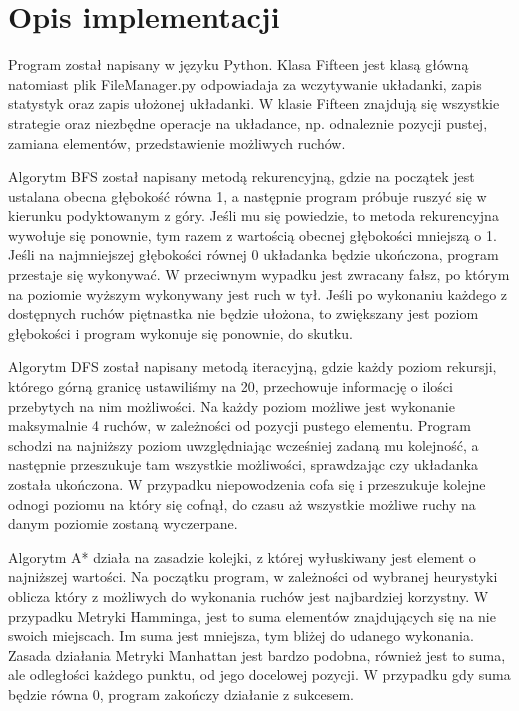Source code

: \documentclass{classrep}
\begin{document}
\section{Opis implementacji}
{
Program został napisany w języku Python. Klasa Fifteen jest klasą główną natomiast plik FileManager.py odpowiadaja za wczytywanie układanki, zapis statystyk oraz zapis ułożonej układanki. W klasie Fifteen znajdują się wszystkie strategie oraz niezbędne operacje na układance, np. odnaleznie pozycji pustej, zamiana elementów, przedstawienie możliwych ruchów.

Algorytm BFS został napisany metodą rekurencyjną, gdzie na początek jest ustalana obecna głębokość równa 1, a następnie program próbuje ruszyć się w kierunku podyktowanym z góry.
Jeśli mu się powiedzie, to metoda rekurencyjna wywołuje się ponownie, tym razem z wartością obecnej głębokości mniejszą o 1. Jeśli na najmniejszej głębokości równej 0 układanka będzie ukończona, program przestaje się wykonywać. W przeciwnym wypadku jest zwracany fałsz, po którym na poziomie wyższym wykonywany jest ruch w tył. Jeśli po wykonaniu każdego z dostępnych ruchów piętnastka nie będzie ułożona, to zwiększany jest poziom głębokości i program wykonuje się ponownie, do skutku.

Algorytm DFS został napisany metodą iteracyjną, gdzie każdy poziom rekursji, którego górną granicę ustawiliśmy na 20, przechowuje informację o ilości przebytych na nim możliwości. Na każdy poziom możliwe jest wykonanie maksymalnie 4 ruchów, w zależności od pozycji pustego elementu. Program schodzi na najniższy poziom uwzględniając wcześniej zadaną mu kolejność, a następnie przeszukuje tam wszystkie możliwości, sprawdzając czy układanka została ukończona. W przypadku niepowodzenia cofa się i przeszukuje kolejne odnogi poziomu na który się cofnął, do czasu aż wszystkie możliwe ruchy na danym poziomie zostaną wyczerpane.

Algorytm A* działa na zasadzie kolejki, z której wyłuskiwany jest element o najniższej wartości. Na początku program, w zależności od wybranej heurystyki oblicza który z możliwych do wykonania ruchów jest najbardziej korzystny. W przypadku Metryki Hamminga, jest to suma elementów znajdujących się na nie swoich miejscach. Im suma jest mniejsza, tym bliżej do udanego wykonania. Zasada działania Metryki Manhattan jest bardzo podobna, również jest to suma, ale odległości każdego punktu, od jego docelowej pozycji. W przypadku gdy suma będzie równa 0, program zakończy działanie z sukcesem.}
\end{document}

┄┄┄┄┄┄┄┄┄┄

Leave the pictures out and restate the listing word for word.

Source code

: \documentclass{classrep}
\begin{document}
\section{Opis implementacji}
{
Program został napisany w języku Python. Klasa Fifteen jest klasą główną natomiast plik FileManager.py odpowiadaja za wczytywanie układanki, zapis statystyk oraz zapis ułożonej układanki. W klasie Fifteen znajdują się wszystkie strategie oraz niezbędne operacje na układance, np. odnaleznie pozycji pustej, zamiana elementów, przedstawienie możliwych ruchów.

Algorytm BFS został napisany metodą rekurencyjną, gdzie na początek jest ustalana obecna głębokość równa 1, a następnie program próbuje ruszyć się w kierunku podyktowanym z góry.
Jeśli mu się powiedzie, to metoda rekurencyjna wywołuje się ponownie, tym razem z wartością obecnej głębokości mniejszą o 1. Jeśli na najmniejszej głębokości równej 0 układanka będzie ukończona, program przestaje się wykonywać. W przeciwnym wypadku jest zwracany fałsz, po którym na poziomie wyższym wykonywany jest ruch w tył. Jeśli po wykonaniu każdego z dostępnych ruchów piętnastka nie będzie ułożona, to zwiększany jest poziom głębokości i program wykonuje się ponownie, do skutku.

Algorytm DFS został napisany metodą iteracyjną, gdzie każdy poziom rekursji, którego górną granicę ustawiliśmy na 20, przechowuje informację o ilości przebytych na nim możliwości. Na każdy poziom możliwe jest wykonanie maksymalnie 4 ruchów, w zależności od pozycji pustego elementu. Program schodzi na najniższy poziom uwzględniając wcześniej zadaną mu kolejność, a następnie przeszukuje tam wszystkie możliwości, sprawdzając czy układanka została ukończona. W przypadku niepowodzenia cofa się i przeszukuje kolejne odnogi poziomu na który się cofnął, do czasu aż wszystkie możliwe ruchy na danym poziomie zostaną wyczerpane.

Algorytm A* działa na zasadzie kolejki, z której wyłuskiwany jest element o najniższej wartości. Na początku program, w zależności od wybranej heurystyki oblicza który z możliwych do wykonania ruchów jest najbardziej korzystny. W przypadku Metryki Hamminga, jest to suma elementów znajdujących się na nie swoich miejscach. Im suma jest mniejsza, tym bliżej do udanego wykonania. Zasada działania Metryki Manhattan jest bardzo podobna, również jest to suma, ale odległości każdego punktu, od jego docelowej pozycji. W przypadku gdy suma będzie równa 0, program zakończy działanie z sukcesem.}
\end{document}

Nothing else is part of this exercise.